Ultimately, results of this air quality research described below will also allow us to do the following:
• Perform air quality mapping using sensor data to create publicly hosted maps so anyone could see them in real time and make decisions about where to walk, bike, etc.;
• Use air quality data to develop a traffic control strategy that minimizes pollutant levels;
• Monitor specific neighborhoods to quantify the excess air pollution burden;
• Provide detailed and localized pollutant reports and link them to other public health data over time (indoor air quality information, 911 calls, emergency room or doctor visits, hospital admissions);
• Target areas for enforcement, where a dense network of sensors allow authorities to identify short-term compliance issues (e.g., bad emissions from a factory) or to help troubleshoot odor complaints (e.g., people burning wood), thereby enabling rapid identification and response;
• Inform and update community groups on a continuous basis.

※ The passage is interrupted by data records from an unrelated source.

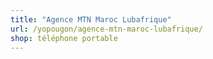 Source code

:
 ```yaml
---
title: "Agence MTN Maroc Lubafrique"
url: /yopougon/agence-mtn-maroc-lubafrique/
shop: téléphone portable
---
```


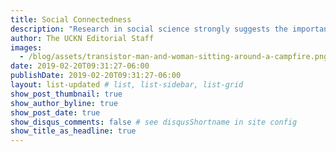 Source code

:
 ```yaml
---
title: Social Connectedness
description: "Research in social science strongly suggests the importance of Social Connected ness to our good health and well-begin."
author: The UCKN Editorial Staff
images:
  - /blog/assets/transistor-man-and-woman-sitting-around-a-campfire.png
date: 2019-02-20T09:31:27-06:00
publishDate: 2019-02-20T09:31:27-06:00
layout: list-updated # list, list-sidebar, list-grid
show_post_thumbnail: true
show_author_byline: true
show_post_date: true
show_disqus_comments: false # see disqusShortname in site config
show_title_as_headline: true
---
```

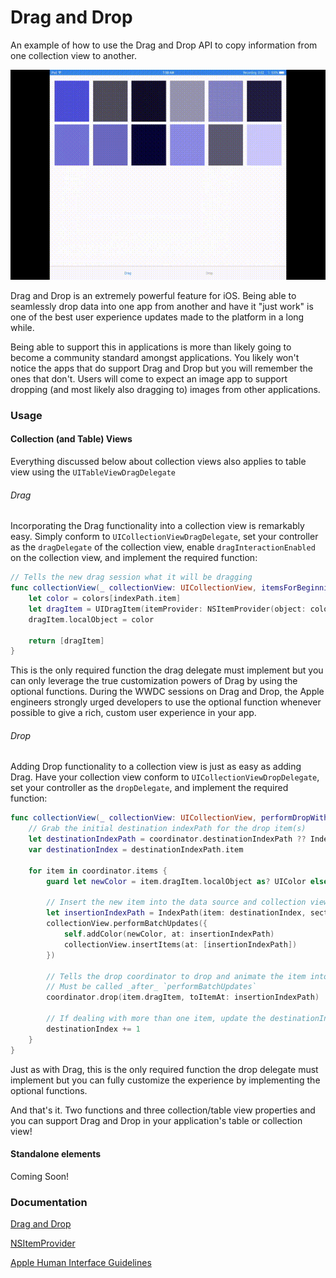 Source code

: # Drag and Drop

An example of how to use the Drag and Drop API to copy information from one collection view to another.


<img src="multi_drag_drop.gif">

Drag and Drop is an extremely powerful feature for iOS.  Being able to seamlessly drop data into one app from another and have it "just work" is one of the best user experience updates made to the platform in a long while.

Being able to support this in applications is more than likely going to become a community standard amongst applications.  You likely won't notice the apps that do support Drag and Drop but you will remember the ones that don't.  Users will come to expect an image app to support dropping (and most likely also dragging to) images from other applications.

### Usage
#### Collection (and Table) Views
Everything discussed below about collection views also applies to table view using the `UITableViewDragDelegate`
###### Drag
Incorporating the Drag functionality into a collection view is remarkably easy.  Simply conform to `UICollectionViewDragDelegate`, set your controller as the `dragDelegate` of the collection view, enable `dragInteractionEnabled` on the collection view, and implement the required function:
```swift
// Tells the new drag session what it will be dragging
func collectionView(_ collectionView: UICollectionView, itemsForBeginning session: UIDragSession, at indexPath: IndexPath) -> [UIDragItem] {
    let color = colors[indexPath.item]
    let dragItem = UIDragItem(itemProvider: NSItemProvider(object: color))
    dragItem.localObject = color

    return [dragItem]
}
```
This is the only required function the drag delegate must implement but you can only leverage the true customization powers of Drag by using the optional functions.  During the WWDC sessions on Drag and Drop, the Apple engineers strongly urged developers to use the optional function whenever possible to give a rich, custom user experience in your app.

###### Drop
Adding Drop functionality to a collection view is just as easy as adding Drag.  Have your collection view conform to `UICollectionViewDropDelegate`, set your controller as the `dropDelegate`, and implement the required function:
```swift
func collectionView(_ collectionView: UICollectionView, performDropWith coordinator: UICollectionViewDropCoordinator) {
    // Grab the initial destination indexPath for the drop item(s)
    let destinationIndexPath = coordinator.destinationIndexPath ?? IndexPath(item: 0, section: 0)
    var destinationIndex = destinationIndexPath.item

    for item in coordinator.items {
        guard let newColor = item.dragItem.localObject as? UIColor else { continue }

        // Insert the new item into the data source and collection view
        let insertionIndexPath = IndexPath(item: destinationIndex, section: 0)
        collectionView.performBatchUpdates({
            self.addColor(newColor, at: insertionIndexPath)
            collectionView.insertItems(at: [insertionIndexPath])
        })

        // Tells the drop coordinator to drop and animate the item into the `insertionIndexPath`
        // Must be called _after_ `performBatchUpdates`
        coordinator.drop(item.dragItem, toItemAt: insertionIndexPath)

        // If dealing with more than one item, update the destinationIndex by 1
        destinationIndex += 1
    }
}
```
Just as with Drag, this is the only required function the drop delegate must implement but you can fully customize the experience by implementing the optional functions.

And that's it.  Two functions and three collection/table view properties and you can support Drag and Drop in your application's table or collection view!

#### Standalone elements
Coming Soon!

### Documentation
[Drag and Drop](https://developer.apple.com/documentation/uikit/drag_and_drop)

[NSItemProvider](https://developer.apple.com/documentation/foundation/nsitemprovider)

[Apple Human Interface Guidelines](https://developer.apple.com/ios/human-interface-guidelines/interaction/drag-and-drop/)
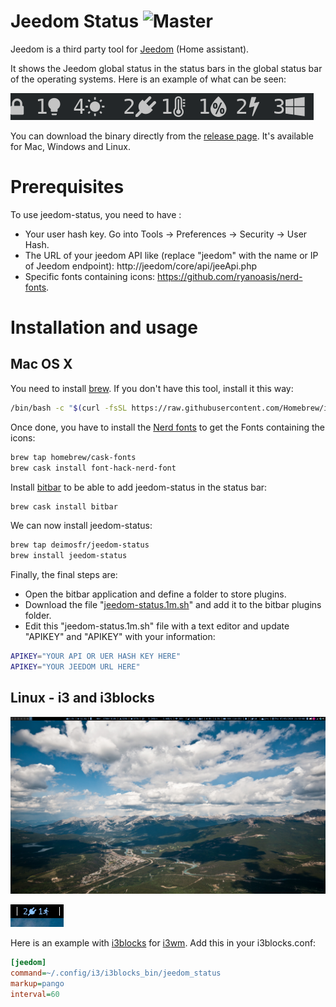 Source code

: # Jeedom Status ![Master](https://github.com/deimosfr/jeedom-status/workflows/Push/badge.svg?branch=master)

Jeedom is a third party tool for [Jeedom](https://jeedom.com/) (Home assistant).

It shows the Jeedom global status in the status bars in the global status bar of the operating systems. Here is an example of what can be seen:

![all_output](assets/output_all.png)

You can download the binary directly from the [release page](https://github.com/deimosfr/jeedom-status/releases). It's available for Mac, Windows and Linux.

# Prerequisites

To use jeedom-status, you need to have :
* Your user hash key. Go into Tools -> Preferences -> Security -> User Hash.
* The URL of your jeedom API like (replace "jeedom" with the name or IP of Jeedom endpoint): http://jeedom/core/api/jeeApi.php
* Specific fonts containing icons: https://github.com/ryanoasis/nerd-fonts.

# Installation and usage

## Mac OS X

You need to install [brew](https://brew.sh/). If you don't have this tool, install it this way:
```bash
/bin/bash -c "$(curl -fsSL https://raw.githubusercontent.com/Homebrew/install/master/install.sh)"
```

Once done, you have to install the [Nerd fonts](https://github.com/ryanoasis/nerd-fonts) to get the Fonts containing the icons:
```bash
brew tap homebrew/cask-fonts
brew cask install font-hack-nerd-font
```

Install [bitbar](https://getbitbar.com/) to be able to add jeedom-status in the status bar:
```bash
brew cask install bitbar
```

We can now install jeedom-status:
```bash
brew tap deimosfr/jeedom-status
brew install jeedom-status
```

Finally, the final steps are:
* Open the bitbar application and define a folder to store plugins.
* Download the file "[jeedom-status.1m.sh](https://github.com/deimosfr/jeedom-status/integration/bitbar/jeedom-status.1m.sh)" and add it to the bitbar plugins folder.
* Edit this "jeedom-status.1m.sh" file with a text editor and update "APIKEY" and "APIKEY" with your information:

```bash
APIKEY="YOUR API OR UER HASH KEY HERE"
APIKEY="YOUR JEEDOM URL HERE"
```

## Linux - i3 and i3blocks

![i3_desktop](assets/i3_desktop.png)

![i3_output](assets/i3_output.png)

Here is an example with [i3blocks](https://github.com/vivien/i3blocks) for [i3wm](https://i3wm.org/). Add this in your i3blocks.conf:

```ini
[jeedom]
command=~/.config/i3/i3blocks_bin/jeedom_status
markup=pango
interval=60
```

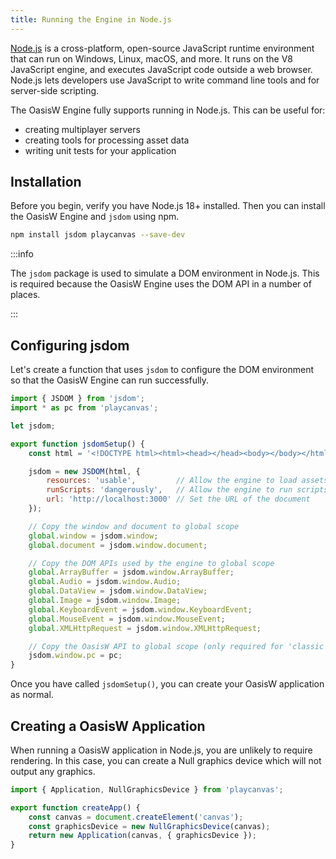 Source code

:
 ```yaml
---
title: Running the Engine in Node.js
---
```


[Node.js](https://nodejs.org/) is a cross-platform, open-source JavaScript runtime environment that can run on Windows, Linux, macOS, and more. It runs on the V8 JavaScript engine, and executes JavaScript code outside a web browser. Node.js lets developers use JavaScript to write command line tools and for server-side scripting.

The OasisW Engine fully supports running in Node.js. This can be useful for:

* creating multiplayer servers
* creating tools for processing asset data
* writing unit tests for your application

<!-- :::note

The OasisW Engine runs its own [unit tests](https://github.com/playcanvas/engine/blob/main/test/README.md) using Node.js.

::: -->

## Installation

Before you begin, verify you have Node.js 18+ installed. Then you can install the OasisW Engine and `jsdom` using npm.

```bash
npm install jsdom playcanvas --save-dev
```

:::info

The `jsdom` package is used to simulate a DOM environment in Node.js. This is required because the OasisW Engine uses the DOM API in a number of places.

:::

## Configuring jsdom

Let's create a function that uses `jsdom` to configure the DOM environment so that the OasisW Engine can run successfully.

```javascript
import { JSDOM } from 'jsdom';
import * as pc from 'playcanvas';

let jsdom;

export function jsdomSetup() {
    const html = '<!DOCTYPE html><html><head></head><body></body></html>';

    jsdom = new JSDOM(html, {
        resources: 'usable',         // Allow the engine to load assets
        runScripts: 'dangerously',   // Allow the engine to run scripts
        url: 'http://localhost:3000' // Set the URL of the document
    });

    // Copy the window and document to global scope
    global.window = jsdom.window;
    global.document = jsdom.window.document;

    // Copy the DOM APIs used by the engine to global scope
    global.ArrayBuffer = jsdom.window.ArrayBuffer;
    global.Audio = jsdom.window.Audio;
    global.DataView = jsdom.window.DataView;
    global.Image = jsdom.window.Image;
    global.KeyboardEvent = jsdom.window.KeyboardEvent;
    global.MouseEvent = jsdom.window.MouseEvent;
    global.XMLHttpRequest = jsdom.window.XMLHttpRequest;

    // Copy the OasisW API to global scope (only required for 'classic' scripts)
    jsdom.window.pc = pc;
}
```

Once you have called `jsdomSetup()`, you can create your OasisW application as normal.

## Creating a OasisW Application

When running a OasisW application in Node.js, you are unlikely to require rendering. In this case, you can create a Null graphics device which will not output any graphics.

```javascript
import { Application, NullGraphicsDevice } from 'playcanvas';

export function createApp() {
    const canvas = document.createElement('canvas');
    const graphicsDevice = new NullGraphicsDevice(canvas);
    return new Application(canvas, { graphicsDevice });
}
```
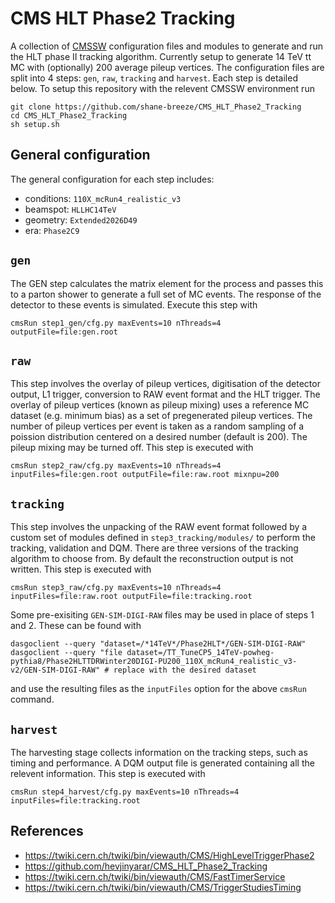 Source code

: # CMS HLT Phase2 Tracking

A collection of [CMSSW](https://github.com/cms-sw/cmssw) configuration files
and modules to generate and run the HLT phase II tracking algorithm. Currently
setup to generate 14 TeV tt MC with (optionally) 200 average pileup vertices.
The configuration files are split into 4 steps: `gen`, `raw`, `tracking` and
`harvest`. Each step is detailed below. To setup this repository with the
relevent CMSSW environment run

```
git clone https://github.com/shane-breeze/CMS_HLT_Phase2_Tracking
cd CMS_HLT_Phase2_Tracking
sh setup.sh
```

## General configuration

The general configuration for each step includes:

* conditions: `110X_mcRun4_realistic_v3`
* beamspot: `HLLHC14TeV`
* geometry: `Extended2026D49`
* era: `Phase2C9`

## `gen`

The GEN step calculates the matrix element for the process and passes this to
a parton shower to generate a full set of MC events. The response of the
detector to these events is simulated. Execute this step with

```
cmsRun step1_gen/cfg.py maxEvents=10 nThreads=4 outputFile=file:gen.root
```

## `raw`

This step involves the overlay of pileup vertices, digitisation of the detector
output, L1 trigger, conversion to RAW event format and the HLT trigger. The
overlay of pileup vertices (known as pileup mixing) uses a reference MC dataset
(e.g. minimum bias) as a set of pregenerated pileup vertices. The number of
pileup vertices per event is taken as a random sampling of a poission
distribution centered on a desired number (default is 200). The pileup mixing
may be turned off. This step is executed with

```
cmsRun step2_raw/cfg.py maxEvents=10 nThreads=4 inputFiles=file:gen.root outputFile=file:raw.root mixnpu=200
```

## `tracking`

This step involves the unpacking of the RAW event format followed by a custom
set of modules defined in `step3_tracking/modules/` to perform the tracking,
validation and DQM. There are three versions of the tracking algorithm to choose
from. By default the reconstruction output is not written. This step is executed
with

```
cmsRun step3_raw/cfg.py maxEvents=10 nThreads=4 inputFiles=file:raw.root outputFile=file:tracking.root
```

Some pre-exisiting `GEN-SIM-DIGI-RAW` files may be used in place of steps 1 and
2. These can be found with

```
dasgoclient --query "dataset=/*14TeV*/Phase2HLT*/GEN-SIM-DIGI-RAW"
dasgoclient --query "file dataset=/TT_TuneCP5_14TeV-powheg-pythia8/Phase2HLTTDRWinter20DIGI-PU200_110X_mcRun4_realistic_v3-v2/GEN-SIM-DIGI-RAW" # replace with the desired dataset
```

and use the resulting files as the `inputFiles` option for the above `cmsRun` command.

## `harvest`

The harvesting stage collects information on the tracking steps, such as timing
and performance. A DQM output file is generated containing all the relevent
information. This step is executed with

```
cmsRun step4_harvest/cfg.py maxEvents=10 nThreads=4 inputFiles=file:tracking.root
```

## References

* <https://twiki.cern.ch/twiki/bin/viewauth/CMS/HighLevelTriggerPhase2>
* <https://github.com/hevjinyarar/CMS_HLT_Phase2_Tracking>
* <https://twiki.cern.ch/twiki/bin/viewauth/CMS/FastTimerService>
* <https://twiki.cern.ch/twiki/bin/viewauth/CMS/TriggerStudiesTiming>
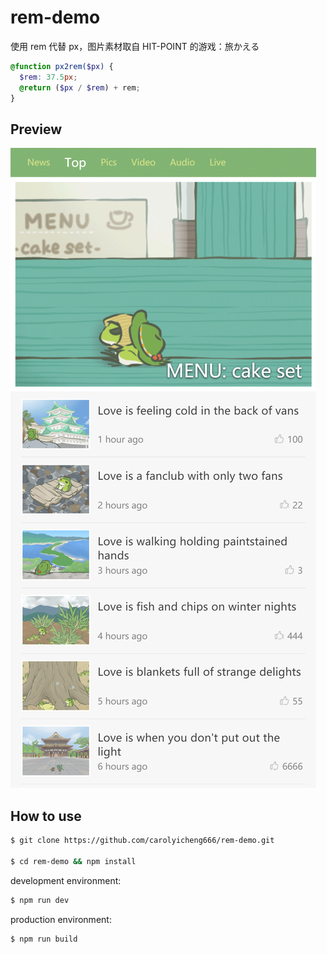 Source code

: rem-demo
===

使用 rem 代替 px，图片素材取自 HIT-POINT 的游戏：旅かえる

``` scss
@function px2rem($px) {
  $rem: 37.5px;
  @return ($px / $rem) + rem;
}
```



Preview
---

![view](./images/preview.png)



How to use
---

``` bash
$ git clone https://github.com/carolyicheng666/rem-demo.git

$ cd rem-demo && npm install
```

development environment: 
``` bash
$ npm run dev
```

production environment:
``` bash
$ npm run build
```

Phase I Pilot/Demonstration June 2016:
This project will run for two years. While the basic design of the sensor package is complete, time will be required to make the required modifications and to manufacture the sensors. This activity is expected to take three to six months, after which time the 30 RAMPs will be installed at selected intersections.
Phase II Deployment June 2017:
Testing will begin in the second year with community meetings held six months after the start of testing, and at the end of two years.
With coupled air quality data from the RAMPs, it may be possible – in a set of future activities outside this proposal – to develop control algorithms designed to minimize concentrations of specific pollutants. These control algorithms could be deployed over the entire test bed (e.g., minimize CO in the whole domain), or in certain subsets of the domain (e.g., minimize CO at the 10 most polluted intersections).